Careful stewardship of the integrity of big data is crucial to ensure that inherent biases contained in datasets used to train artificial intelligence (AI) algorithms don't make existing disparities in healthcare even worse, according to an article published online August 19 in npj Digital Medicine.

In a perspective article, a team of researchers reviewed the risks of biased data sources and offered some suggestions for addressing these challenges. The team included senior author Dr. Daniel Rubin of Stanford University and lead author Dr. Eli Cahan, who is from Stanford and New York University.

"Awareness of data deficiencies, structures for data inclusiveness, strategies for data sanitation, and mechanisms for data correction can help realize the potential of big data for a personalized medicine era," the authors wrote. "Applied deliberately, these considerations could help mitigate risks of perpetuation of health inequity amidst widespread adoption of novel applications of big data."

As has been the case in predictive AI algorithms developed in fields outside of medicine, algorithms in biomedicine have demonstrated racial biases, such as the prognostic models developed from the Framingham Heart Study and precision medicine protocols based primarily on European ancestral genotypes, according to the researchers. Although the algorithms are often blamed for these deficiencies, the authors believe the data used to train the algorithms bears greater responsibility.

"The concept of 'garbage in, garbage out' is of the utmost importance for medical algorithms trained on healthcare datasets and impacting patients downstream," they wrote.

The conventional paradigm for utilizing big data is deductive in nature, i.e., for clinical decision support such as determining whether or not to order a CT scan. However, a future model may harness big data's potential for inductive reasoning, according to the authors.

"This may be conceptualized as clinical decision questioning, intended to liberate the human predictive process from preconceived lenses in data solicitation and/or interpretation," they wrote. "Efficacy, representativeness, and generalizability are all heightened in this schema."

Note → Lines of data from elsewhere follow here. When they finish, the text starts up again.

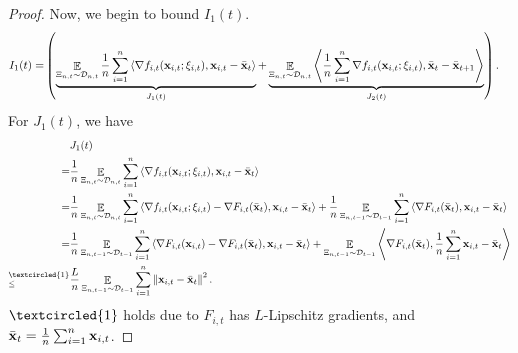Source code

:\documentclass{article}
\begin{document}
\begin{proof}
Now, we begin to bound $I_1(t)$.
\begin{align}
\nonumber
I_1(t) = &    \left( \underbrace{ \mathop{\mathbb{E}}_{ \Xi_{n,t} \sim \mathcal{D}_{n,t} }\frac{1}{n}\sum_{i=1}^n\left\langle\nabla f_{i,t}({\bf x}_{i,t}; \xi_{i,t}), {\bf x}_{i,t} - \bar{{\bf x}}_t  \right\rangle }_{J_1(t)} +  \underbrace{ \mathop{\mathbb{E}}_{ \Xi_{n,t} \sim \mathcal{D}_{n,t} }\left\langle\frac{1}{n}\sum_{i=1}^n \nabla f_{i,t}({\bf x}_{i,t};\xi_{i,t}), \bar{{\bf x}}_t - \bar{{\bf x}}_{t+1}  \right\rangle}_{J_2(t)} \right).
\end{align} For $J_1(t)$, we have
\begin{align}
\nonumber
& J_1(t) \\ \nonumber 
= & \frac{1}{n}\EE_{ \Xi_{n,t} \sim \Dcal_{n,t} }\sum_{i=1}^n\lrangle{\nabla f_{i,t}(\x_{i,t}; \xi_{i,t}), \x_{i,t} - \bar{\x}_t } \\ \nonumber
= & \frac{1}{n}\EE_{ \Xi_{n,t} \sim \Dcal_{n,t} } \sum_{i=1}^n\lrangle{\nabla f_{i,t}(\x_{i,t}; \xi_{i,t}) - \nabla F_{i,t}(\bar{\x}_t), \x_{i,t} - \bar{\x}_t } + \frac{1}{n}\EE_{ \Xi_{n,t-1} \sim \Dcal_{t-1} }\sum_{i=1}^n\lrangle{\nabla F_{i,t}(\bar{\x}_t), \x_{i,t} - \bar{\x}_t } \\ \nonumber
= & \frac{1}{n}\EE_{ \Xi_{n,t-1} \sim \Dcal_{t-1} }\sum_{i=1}^n\lrangle{\nabla F_{i,t}(\x_{i,t}) - \nabla F_{i,t}(\bar{\x}_t), \x_{i,t} - \bar{\x}_t } + \EE_{ \Xi_{n,t-1} \sim \Dcal_{t-1} }\lrangle{\nabla F_{i,t}(\bar{\x}_t), \frac{1}{n}\sum_{i=1}^n\x_{i,t} - \bar{\x}_t } \\ \nonumber
\refabovecir{\le}{\textcircled{1}} & \frac{L}{n}\EE_{ \Xi_{n,t-1} \sim \Dcal_{t-1} }\sum_{i=1}^n \lrnorm{\x_{i,t} - \bar{\x}_t}^2. 
\end{align} $\textcircled{1}$ holds due to $F_{i,t}$ has $L$-Lipschitz gradients, and $\bar{{\bf x}}_t = \frac{1}{n}\sum_{i=1}^n {\bf x}_{i,t}$.


\end{proof}
\end{document}
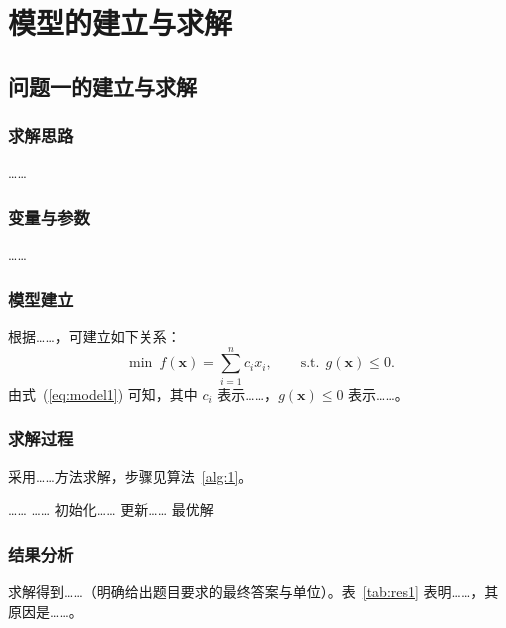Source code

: \documentclass[12pt, a4paper]{ctexart}
\begin{document}
\section{模型的建立与求解}

\subsection{问题一的建立与求解}

\subsubsection{求解思路}
……

\subsubsection{变量与参数}
……

\subsubsection{模型建立}
根据……，可建立如下关系：
\begin{equation}
  \min\ f(\bm{x}) = \sum_{i=1}^{n} c_i x_i , \qquad \text{s.t.}\ \ g(\bm{x}) \le 0 .
  \label{eq:model1}
\end{equation}
由式~(\ref{eq:model1}) 可知，其中 $c_i$ 表示……，$g(\bm{x})\le 0$ 表示……。

\subsubsection{求解过程}
采用……方法求解，步骤见算法~\ref{alg:1}。

\begin{algorithm}[htbp]
  \caption{……求解算法}
  \label{alg:1}
  \begin{algorithmic}[1]
    \Require ……
    \Ensure ……
    \State 初始化……
      \State 更新……
    \EndWhile
    \State \Return 最优解
  \end{algorithmic}
\end{algorithm}

\subsubsection{结果分析}
求解得到……（明确给出题目要求的最终答案与单位）。表~\ref{tab:res1} 表明……，其原因是……。
\end{document}
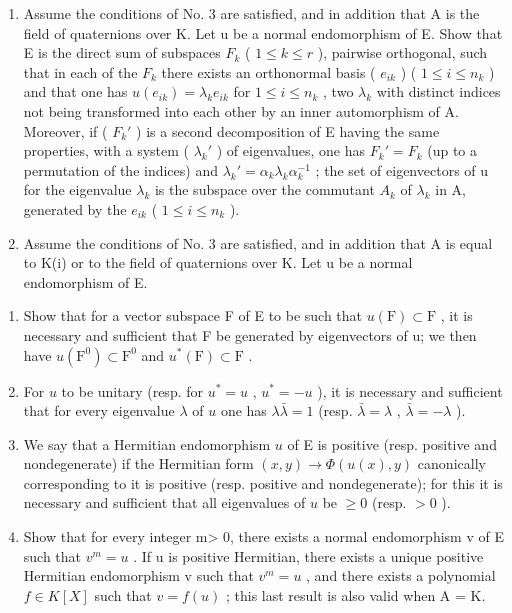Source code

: \begin{enumerate}
\def\labelenumi{\arabic{enumi})}
\setcounter{enumi}{8}
\item
  Assume the conditions of No. 3 are satisfied, and in addition that A is the field of quaternions over K. Let u be a normal endomorphism of E. Show that E is the direct sum of subspaces \(F_{k}\) ( \(1 \leqslant k \leqslant r\) ), pairwise orthogonal, such that in each of the \(F_{k}\) there exists an orthonormal basis ( \(e_{ik}\) ) ( \(1 \leqslant i \leqslant n_{k}\) ) and that one has \(u(e_{ik}) = \lambda_{k}e_{ik}\) for \(1 \leqslant i \leqslant n_{k}\) , two \(\lambda_{k}\) with distinct indices not being transformed into each other by an inner automorphism of A. Moreover, if ( \(F_{k}'\) ) is a second decomposition of E having the same properties, with a system ( \(\lambda_{k}'\) ) of eigenvalues, one has \(F_{k}' = F_{k}\) (up to a permutation of the indices) and \(\lambda_{k}' = \alpha_{k}\lambda_{k}\alpha_{k}^{-1}\) ; the set of eigenvectors of u for the eigenvalue \(\lambda_{k}\) is the subspace over the commutant \(A_{k}\) of \(\lambda_{k}\) in A, generated by the \(e_{ik}\) ( \(1 \leqslant i \leqslant n_{k}\) ).
\item
  Assume the conditions of No. 3 are satisfied, and in addition that A is equal to K(i) or to the field of quaternions over K. Let u be a normal endomorphism of E.
\end{enumerate}

\begin{enumerate}
\def\labelenumi{\alph{enumi})}
\item
  Show that for a vector subspace F of E to be such that \(u(\mathrm{F}) \subset \mathrm{F}\) , it is necessary and sufficient that F be generated by eigenvectors of u; we then have \(u(\mathrm{F}^{0}) \subset \mathrm{F}^{0}\) and \(u^{*}(\mathrm{F}) \subset \mathrm{F}\) .
\item
  For \(u\) to be unitary (resp. for \(u^{*} = u\) , \(u^{*} = -u\) ), it is necessary and sufficient that for every eigenvalue \(\lambda\) of \(u\) one has \(\lambda \bar{\lambda} = 1\) (resp. \(\bar{\lambda} = \lambda\) , \(\bar{\lambda} = -\lambda\) ).
\item
  We say that a Hermitian endomorphism \(u\) of E is positive (resp. positive and nondegenerate) if the Hermitian form \((x, y) \to \Phi(u(x), y)\) canonically corresponding to it is positive (resp. positive and nondegenerate); for this it is necessary and sufficient that all eigenvalues of \(u\) be \(\geqslant 0\) (resp. \(>0\) ).
\item
  Show that for every integer m\textgreater{} 0, there exists a normal endomorphism v of E such that \(v^{m}=u\) . If u is positive Hermitian, there exists a unique positive Hermitian endomorphism v such that \(v^{m}=u\) , and there exists a polynomial \(f\in K[X]\) such that \(v=f(u)\) ; this last result is also valid when A = K.
\end{enumerate}

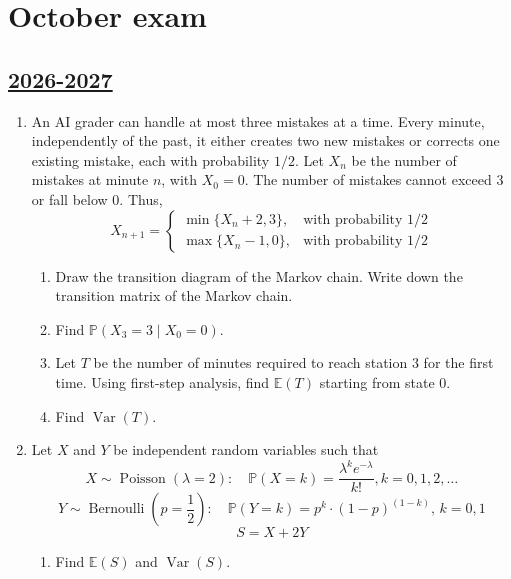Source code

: 


\newpage
\thispagestyle{empty}
\section{October exam}

\subsection[2026-2027]{\hyperref[sec:sol_kr_01_2026_2027]{2026-2027}}
\label{sec:kr_01_2026_2027}

\begin{enumerate}
    \item 
An AI grader can handle at most three mistakes at a time.
Every minute, independently of the past, it either
creates two new mistakes or corrects one existing mistake,
each with probability $1/2$. Let $X_n$ be the number of mistakes at minute $n$, with $X_0=0$. The number of mistakes cannot exceed
3 or fall below 0. Thus,
\[
X_{n+1}=
\begin{cases}
\min\{X_n+2,3\}, &\text{with probability }1/2\\
\max\{X_n-1,0\}, &\text{with probability }1/2
\end{cases}
\]
\begin{enumerate}
    \item[(a)] [2] Draw the transition diagram
    of the Markov chain. Write down the transition matrix of the Markov chain.

    \item[(b)] [2] Find
    $\mathbb{P}(X_3=3\mid X_0=0)$.     

    \item[(c)] [3] Let $T$ be the number of minutes
    required to reach station 3 for the first time.
    Using first-step analysis, find $\mathbb{E}(T)$
    starting from state 0.

    \item[(d)] [3] Find $\operatorname{Var}(T)$.
\end{enumerate}

\item
Let $X$ and $Y$ be independent random variables
such that 
\[
X\sim \operatorname{Poisson}(\lambda = 2): \quad \mathbb{P}(X=k)=\frac{\lambda^k e^{-\lambda}}{k!}, k=0,1,2,\ldots
\]
\[
Y \sim \operatorname{Bernoulli}\left(p = \frac12\right): \quad  \mathbb{P}(Y=k)=p^k \cdot {(1-p)}^{(1-k)}, \, k = 0,1
\]
$$
S = X + 2Y
$$
\begin{enumerate}
    \item[(a)] [2] Find $\mathbb{E}(S)$ and $\operatorname{Var}(S)$.
    

\end{enumerate}
\end{enumerate}
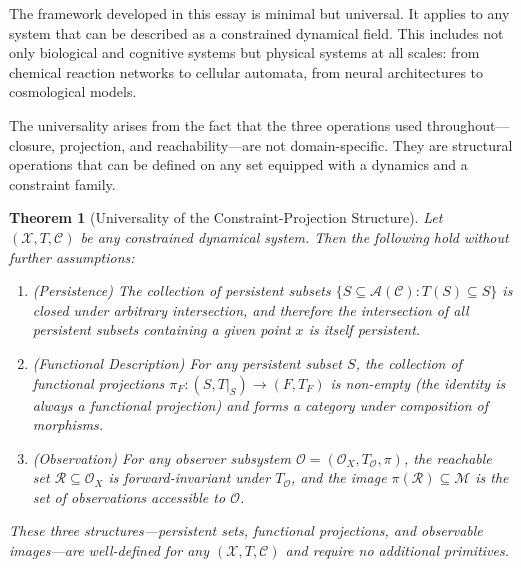 \documentclass[12pt, a4paper, oneside]{article}
\theoremstyle{plain}
\newtheorem{theorem}{Theorem}[section]
\theoremstyle{definition}
\theoremstyle{remark}
\newcommand{\X}{\mathcal{X}}
\newcommand{\C}{\mathcal{C}}
\newcommand{\M}{\mathcal{M}}
\newcommand{\Obs}{\mathcal{O}}
\newcommand{\R}{\mathcal{R}}
\newcommand{\A}{\mathcal{A}}
\newcommand{\T}{T}
\newcommand{\proj}{\pi}
\begin{document}
The framework developed in this essay is minimal but universal. It applies to any system that can be described as a constrained dynamical field. This includes not only biological and cognitive systems but physical systems at all scales: from chemical reaction networks to cellular automata, from neural architectures to cosmological models.

The universality arises from the fact that the three operations used throughout---closure, projection, and reachability---are not domain-specific. They are structural operations that can be defined on any set equipped with a dynamics and a constraint family.

\begin{theorem}[Universality of the Constraint-Projection Structure]
\label{thm:universality}
Let $(\X, \T, \C)$ be any constrained dynamical system. Then the following hold without further assumptions:

\begin{enumerate}
\item \emph{(Persistence)} The collection of persistent subsets $\{S \subseteq \A(\C) : \T(S) \subseteq S\}$ is closed under arbitrary intersection, and therefore the intersection of all persistent subsets containing a given point $x$ is itself persistent.

\item \emph{(Functional Description)} For any persistent subset $S$, the collection of functional projections $\proj_F : (S, \T|_S) \to (F, \T_F)$ is non-empty (the identity is always a functional projection) and forms a category under composition of morphisms.

\item \emph{(Observation)} For any observer subsystem $\Obs = (\Obs_X, \T_\Obs, \proj)$, the reachable set $\R \subseteq \Obs_X$ is forward-invariant under $\T_\Obs$, and the image $\proj(\R) \subseteq \M$ is the set of observations accessible to $\Obs$.
\end{enumerate}

These three structures---persistent sets, functional projections, and observable images---are well-defined for any $(\X, \T, \C)$ and require no additional primitives.
\end{theorem}
\end{document}
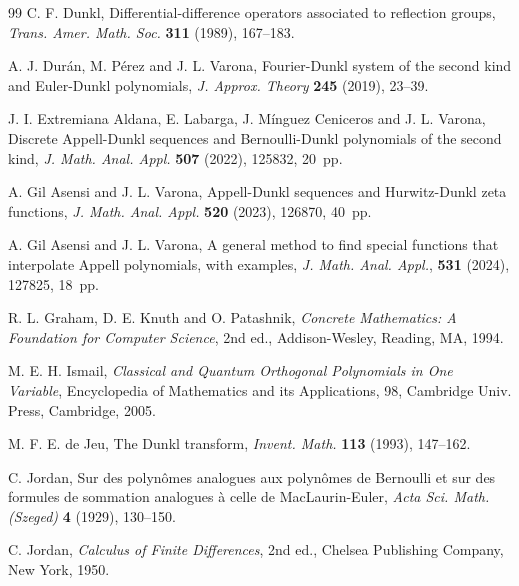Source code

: \documentclass[11pt]{article}
\theoremstyle{plain}
\theoremstyle{remark}
\numberwithin{equation}{section} %
\begin{document}
\begin{thebibliography}{99}
C. F. Dunkl,
{Differential-difference operators associated to reflection groups},
\textit{Trans. Amer. Math. Soc.}
\textbf{311} (1989), 167--183.

A. J. Dur\'an, M. P\'erez and J. L. Varona,
Fourier-Dunkl system of the second kind and Euler-Dunkl polynomials,
\textit{J. Approx. Theory}
\textbf{245} (2019), 23--39.


J. I. Extremiana Aldana, E. Labarga, J. M\'inguez Ceniceros and J. L. Varona,
{Discrete Appell-Dunkl sequences and Bernoulli-Dunkl polynomials of the second kind},
\textit{J. Math. Anal. Appl.} \textbf{507} (2022), 125832, 20~pp. 

A. Gil Asensi and J. L. Varona, 
{Appell-Dunkl sequences and Hurwitz-Dunkl zeta functions}, 
\textit{J. Math. Anal. Appl.} 
\textbf{520} (2023), 126870, 40~pp. 

A. Gil Asensi and J. L. Varona, 
{A general method to find special functions that interpolate Appell polynomials, 
with examples}, 
\textit{J. Math. Anal. Appl.},
\textbf{531} (2024), 127825, 18~pp. 


R. L. Graham, D. E. Knuth and O. Patashnik,
\textit{Concrete Mathematics: A Foundation for Computer Science}, 2nd ed.,
Addison-Wesley, Reading, MA, 1994.

M. E. H. Ismail,
\textit{Classical and Quantum Orthogonal Polynomials in One Variable},
Encyclopedia of Mathematics and its Applications, 98,
Cambridge Univ. Press,
Cambridge, 2005.

M. F. E. de Jeu,
{The Dunkl transform},
\textit{Invent. Math.}
\textbf{113} (1993), 147--162.

C. Jordan,
Sur des polyn\^omes analogues aux polyn\^omes de Bernoulli et sur des formules de sommation analogues \`a celle de MacLaurin-Euler,
\textit{Acta Sci. Math. (Szeged)}
\textbf{4} (1929), 130--150.

C. Jordan,
\textit{Calculus of Finite Differences},
2nd ed., Chelsea Publishing Company, New York, 1950. 


\end{thebibliography}
\end{document}
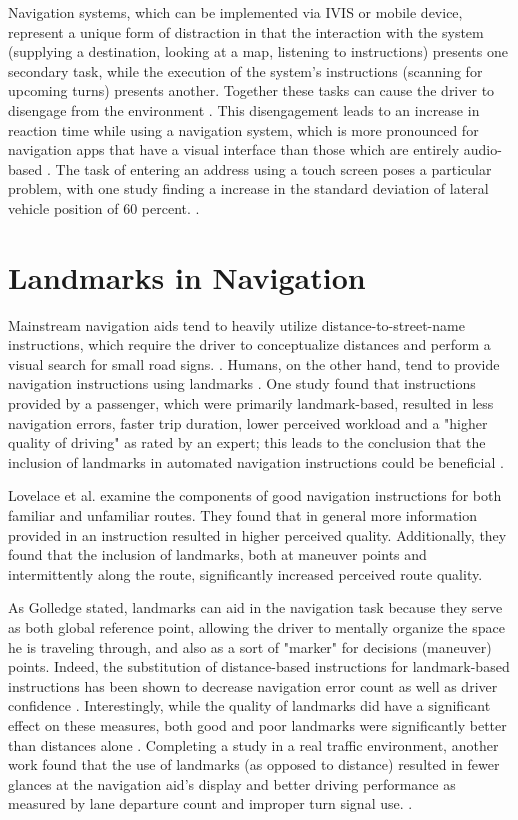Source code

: Navigation systems, which can be implemented via IVIS or mobile device, represent a unique form of distraction in that the interaction with the system (supplying a destination, looking at a map, listening to instructions) presents one secondary task, while the execution of the system's instructions (scanning for upcoming turns) presents another. Together these tasks can cause the driver to disengage from the environment \cite{leshed2008car}. This disengagement leads to an increase in reaction time while using a navigation system, which is more pronounced for navigation apps that have a visual interface than those which are entirely audio-based \cite{harms2003peripheral}. The task of entering an address using a touch screen poses a particular problem, with one study finding a increase in the standard deviation of lateral vehicle position of 60 percent. \cite{tsimhoni2004address}.

\section{Landmarks in Navigation}

Mainstream navigation aids tend to heavily utilize distance-to-street-name instructions, which require the driver to conceptualize distances and perform a visual search for small road signs. \cite{burnett2000turn}. Humans, on the other hand, tend to provide navigation instructions using landmarks \cite{zaidel1997automatic}. One study found that instructions provided by a passenger, which were primarily landmark-based, resulted in less navigation errors, faster trip duration, lower perceived workload and a "higher quality of driving" as rated by an expert; this leads to the conclusion that the inclusion of landmarks in automated navigation instructions could be beneficial \cite{burnett1997assessment}. 

Lovelace et al. \cite{lovelace1999elements} examine the components of good navigation instructions for both familiar and unfamiliar routes.  They found that in general more information provided in an instruction resulted in higher perceived quality. Additionally, they found that the inclusion of landmarks, both at maneuver points and intermittently along the route, significantly increased perceived route quality.

As Golledge \cite{golledge2003human} stated, landmarks can aid in the navigation task because they serve as both global reference point, allowing the driver to mentally organize the space he is traveling through, and also as a sort of "marker" for decisions (maneuver) points. Indeed, the substitution of distance-based instructions for landmark-based instructions has been shown to decrease navigation error count as well as driver confidence \cite{may2005incorporating}. Interestingly, while the quality of landmarks did have a significant effect on these measures, both good and poor landmarks were significantly better than distances alone \cite{may2005incorporating}. Completing a study in a real traffic environment, another work found that the use of landmarks (as opposed to distance) resulted in fewer glances at the navigation aid's display and better driving performance as measured by lane departure count and improper turn signal use. \cite{may2006presence}.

The authors recommended the following several strategies for ensuring the integrity of big data:

  • Annotating training datasets with labeling metadata can heighten transparency by documenting intrinsic biases such as sampling imbalance.
  • Redesigning data collection methods -- specifically relating to peripheral digital platforms -- can ensure data variety beyond volume alone. This could include deliberate outreach efforts by investigators to populations with poorer healthcare access. When outreach efforts can't feasibly be conducted, imputation of heterogeneity to datasets and utilization of federated methods can support data veracity through inclusion of diverse feature sets.
  • Journals should adopt dataset quality standards and minimum thresholds of inclusiveness used for analysis.
  • Transparency into the characteristics of datasets should be provided to practitioners attempting to interpret emerging studies.

"Mobilization of the technology itself in an inductive fashion can also support these appraisals," they wrote. "For example, methods like contrastive principal component analyses, which compare multidimensional enrichment patterns between datasets, are capable of visualizing ingrained data biases. Identification of the shortcomings of datasets offers one path to improving the utility of studies."